Dataset entries
= = = = =

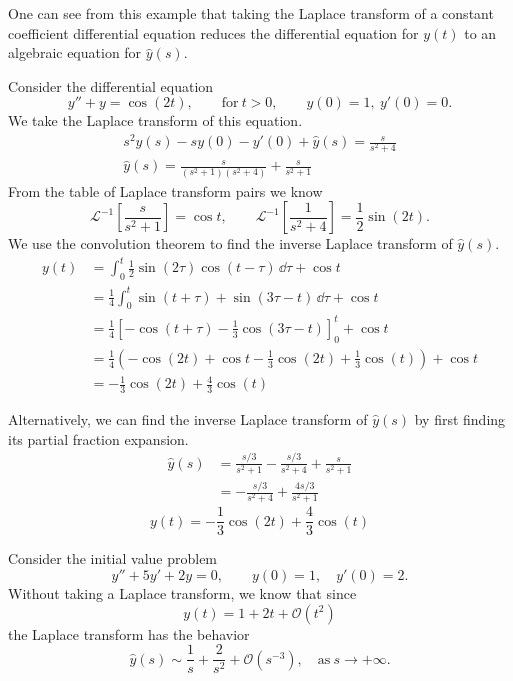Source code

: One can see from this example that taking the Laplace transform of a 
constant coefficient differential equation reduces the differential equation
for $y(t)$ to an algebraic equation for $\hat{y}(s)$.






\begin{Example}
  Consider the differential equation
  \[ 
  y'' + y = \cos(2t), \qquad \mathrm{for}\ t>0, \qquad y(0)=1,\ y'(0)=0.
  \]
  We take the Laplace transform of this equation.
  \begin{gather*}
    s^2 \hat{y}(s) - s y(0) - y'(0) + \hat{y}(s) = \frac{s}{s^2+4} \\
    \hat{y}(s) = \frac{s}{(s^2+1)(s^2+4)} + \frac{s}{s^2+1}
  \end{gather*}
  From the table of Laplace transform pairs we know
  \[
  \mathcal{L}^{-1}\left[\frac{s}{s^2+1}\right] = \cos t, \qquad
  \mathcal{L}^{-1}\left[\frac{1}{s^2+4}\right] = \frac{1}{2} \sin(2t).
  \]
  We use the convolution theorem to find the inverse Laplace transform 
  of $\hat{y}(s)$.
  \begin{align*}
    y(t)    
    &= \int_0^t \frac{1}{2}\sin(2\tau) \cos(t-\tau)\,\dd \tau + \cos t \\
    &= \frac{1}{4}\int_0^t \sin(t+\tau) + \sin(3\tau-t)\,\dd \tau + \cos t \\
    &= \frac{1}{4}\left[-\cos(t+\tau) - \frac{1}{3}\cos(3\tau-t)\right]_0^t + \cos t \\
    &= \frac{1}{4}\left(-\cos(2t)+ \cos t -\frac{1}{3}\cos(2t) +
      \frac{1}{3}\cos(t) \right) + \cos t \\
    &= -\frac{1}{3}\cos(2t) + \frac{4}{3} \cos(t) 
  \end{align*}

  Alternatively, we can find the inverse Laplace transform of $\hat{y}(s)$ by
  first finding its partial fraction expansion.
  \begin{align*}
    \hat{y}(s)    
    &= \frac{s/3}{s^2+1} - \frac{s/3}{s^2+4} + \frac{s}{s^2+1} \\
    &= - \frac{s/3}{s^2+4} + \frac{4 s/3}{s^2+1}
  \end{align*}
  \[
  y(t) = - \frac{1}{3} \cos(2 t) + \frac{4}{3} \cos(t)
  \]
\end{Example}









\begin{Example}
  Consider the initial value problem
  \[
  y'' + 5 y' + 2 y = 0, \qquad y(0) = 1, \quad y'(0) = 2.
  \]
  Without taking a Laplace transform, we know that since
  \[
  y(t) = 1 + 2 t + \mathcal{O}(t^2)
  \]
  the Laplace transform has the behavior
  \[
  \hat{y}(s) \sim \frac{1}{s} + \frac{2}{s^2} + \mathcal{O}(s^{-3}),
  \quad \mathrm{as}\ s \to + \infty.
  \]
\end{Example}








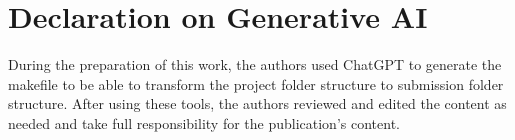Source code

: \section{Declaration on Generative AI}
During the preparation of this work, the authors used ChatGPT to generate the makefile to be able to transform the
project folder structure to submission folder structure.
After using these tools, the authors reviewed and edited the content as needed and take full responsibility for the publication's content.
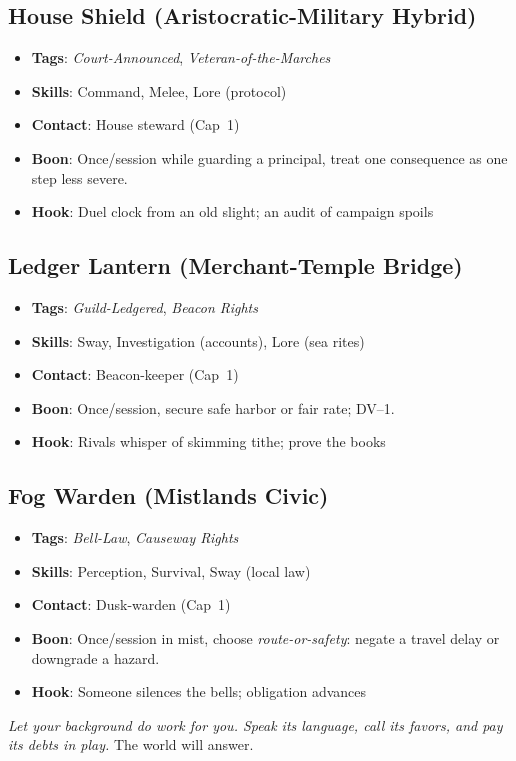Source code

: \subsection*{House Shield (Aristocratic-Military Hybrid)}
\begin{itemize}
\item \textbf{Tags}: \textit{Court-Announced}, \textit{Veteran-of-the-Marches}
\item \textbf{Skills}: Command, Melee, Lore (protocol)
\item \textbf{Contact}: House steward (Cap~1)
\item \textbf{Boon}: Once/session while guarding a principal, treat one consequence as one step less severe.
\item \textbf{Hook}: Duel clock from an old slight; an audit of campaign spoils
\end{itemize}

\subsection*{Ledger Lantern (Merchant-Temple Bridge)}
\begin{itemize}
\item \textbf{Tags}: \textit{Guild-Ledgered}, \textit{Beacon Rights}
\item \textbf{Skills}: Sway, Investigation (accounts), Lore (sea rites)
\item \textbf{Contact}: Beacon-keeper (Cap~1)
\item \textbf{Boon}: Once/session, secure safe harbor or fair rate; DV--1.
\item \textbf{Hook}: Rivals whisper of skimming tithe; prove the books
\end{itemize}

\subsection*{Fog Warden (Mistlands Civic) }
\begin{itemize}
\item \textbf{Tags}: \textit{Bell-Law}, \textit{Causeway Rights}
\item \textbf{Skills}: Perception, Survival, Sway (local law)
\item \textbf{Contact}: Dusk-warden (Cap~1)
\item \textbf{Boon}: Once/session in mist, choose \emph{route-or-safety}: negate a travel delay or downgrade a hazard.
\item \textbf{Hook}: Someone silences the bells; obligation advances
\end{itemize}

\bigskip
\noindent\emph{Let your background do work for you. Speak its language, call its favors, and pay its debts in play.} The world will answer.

= = = = =

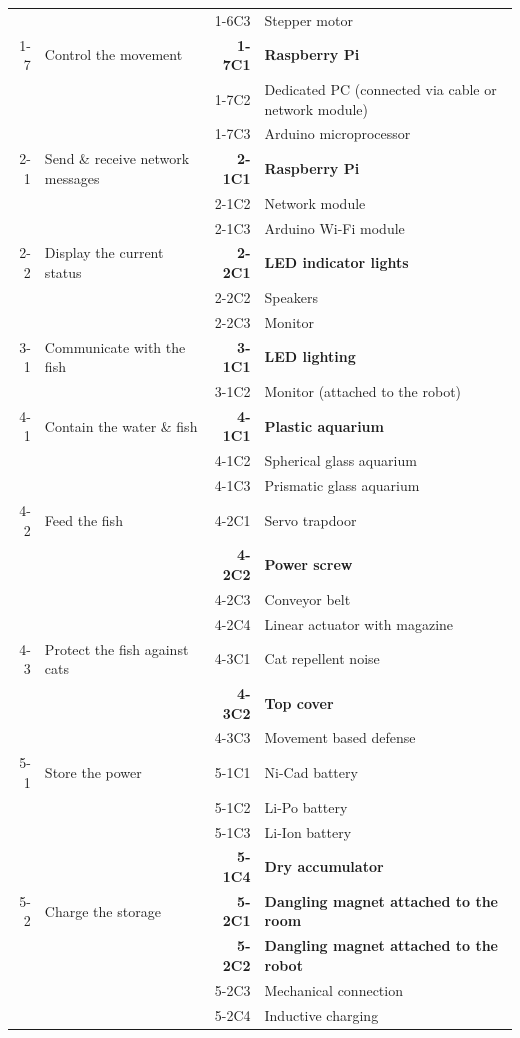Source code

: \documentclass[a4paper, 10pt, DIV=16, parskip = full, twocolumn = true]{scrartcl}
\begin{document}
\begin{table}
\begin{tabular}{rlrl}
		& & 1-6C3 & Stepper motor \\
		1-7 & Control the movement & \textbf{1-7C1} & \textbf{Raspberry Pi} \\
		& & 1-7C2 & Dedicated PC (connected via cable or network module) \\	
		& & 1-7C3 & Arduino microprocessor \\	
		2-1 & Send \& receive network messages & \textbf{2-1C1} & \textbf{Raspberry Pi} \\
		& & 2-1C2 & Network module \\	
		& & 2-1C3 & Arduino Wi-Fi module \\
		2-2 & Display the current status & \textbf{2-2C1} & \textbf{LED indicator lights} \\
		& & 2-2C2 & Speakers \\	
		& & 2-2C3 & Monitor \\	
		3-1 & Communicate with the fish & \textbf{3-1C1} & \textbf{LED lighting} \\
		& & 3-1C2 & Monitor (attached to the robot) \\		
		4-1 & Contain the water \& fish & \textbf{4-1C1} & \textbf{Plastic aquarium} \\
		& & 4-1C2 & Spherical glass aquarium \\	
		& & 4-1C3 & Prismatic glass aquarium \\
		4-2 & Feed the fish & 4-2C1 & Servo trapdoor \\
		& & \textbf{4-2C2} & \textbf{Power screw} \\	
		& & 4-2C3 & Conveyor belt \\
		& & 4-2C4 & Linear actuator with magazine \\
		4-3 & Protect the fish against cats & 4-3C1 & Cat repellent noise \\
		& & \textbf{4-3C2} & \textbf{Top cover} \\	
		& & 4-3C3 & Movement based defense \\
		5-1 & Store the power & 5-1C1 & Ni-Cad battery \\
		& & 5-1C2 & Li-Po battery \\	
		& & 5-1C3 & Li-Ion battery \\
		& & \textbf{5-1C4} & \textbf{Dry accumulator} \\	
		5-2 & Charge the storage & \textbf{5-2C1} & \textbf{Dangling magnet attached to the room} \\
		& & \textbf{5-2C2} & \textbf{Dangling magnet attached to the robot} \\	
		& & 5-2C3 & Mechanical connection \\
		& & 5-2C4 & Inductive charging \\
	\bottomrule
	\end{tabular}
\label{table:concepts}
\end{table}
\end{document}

= = = = =

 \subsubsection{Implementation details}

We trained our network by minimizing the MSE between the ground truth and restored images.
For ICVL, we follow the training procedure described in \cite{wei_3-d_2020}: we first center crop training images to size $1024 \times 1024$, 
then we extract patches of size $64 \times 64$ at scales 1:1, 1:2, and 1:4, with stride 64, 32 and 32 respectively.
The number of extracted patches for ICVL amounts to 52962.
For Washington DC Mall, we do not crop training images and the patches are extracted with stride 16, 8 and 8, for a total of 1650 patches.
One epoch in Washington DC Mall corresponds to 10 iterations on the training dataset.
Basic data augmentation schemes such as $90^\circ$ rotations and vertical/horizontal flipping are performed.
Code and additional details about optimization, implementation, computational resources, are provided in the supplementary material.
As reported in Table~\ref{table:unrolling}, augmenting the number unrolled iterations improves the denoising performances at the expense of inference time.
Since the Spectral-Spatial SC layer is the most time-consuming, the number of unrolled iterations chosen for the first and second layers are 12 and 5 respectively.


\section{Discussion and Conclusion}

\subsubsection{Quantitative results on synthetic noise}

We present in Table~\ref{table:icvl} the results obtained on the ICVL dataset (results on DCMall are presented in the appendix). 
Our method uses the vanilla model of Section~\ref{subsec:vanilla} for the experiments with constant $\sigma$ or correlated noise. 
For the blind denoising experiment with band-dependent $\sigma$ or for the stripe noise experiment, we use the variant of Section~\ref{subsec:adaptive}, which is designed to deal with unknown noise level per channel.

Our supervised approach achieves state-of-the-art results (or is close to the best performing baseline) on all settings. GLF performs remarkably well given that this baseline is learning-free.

= = = = =

Work task
Copy all lines above where "table" is present.

Task answer
  From the table of Laplace transform pairs we know
\begin{table}
\label{table:concepts}
\end{table}
As reported in Table~\ref{table:unrolling}, augmenting the number unrolled iterations improves the denoising performances at the expense of inference time.
We present in Table~\ref{table:icvl} the results obtained on the ICVL dataset (results on DCMall are presented in the appendix). 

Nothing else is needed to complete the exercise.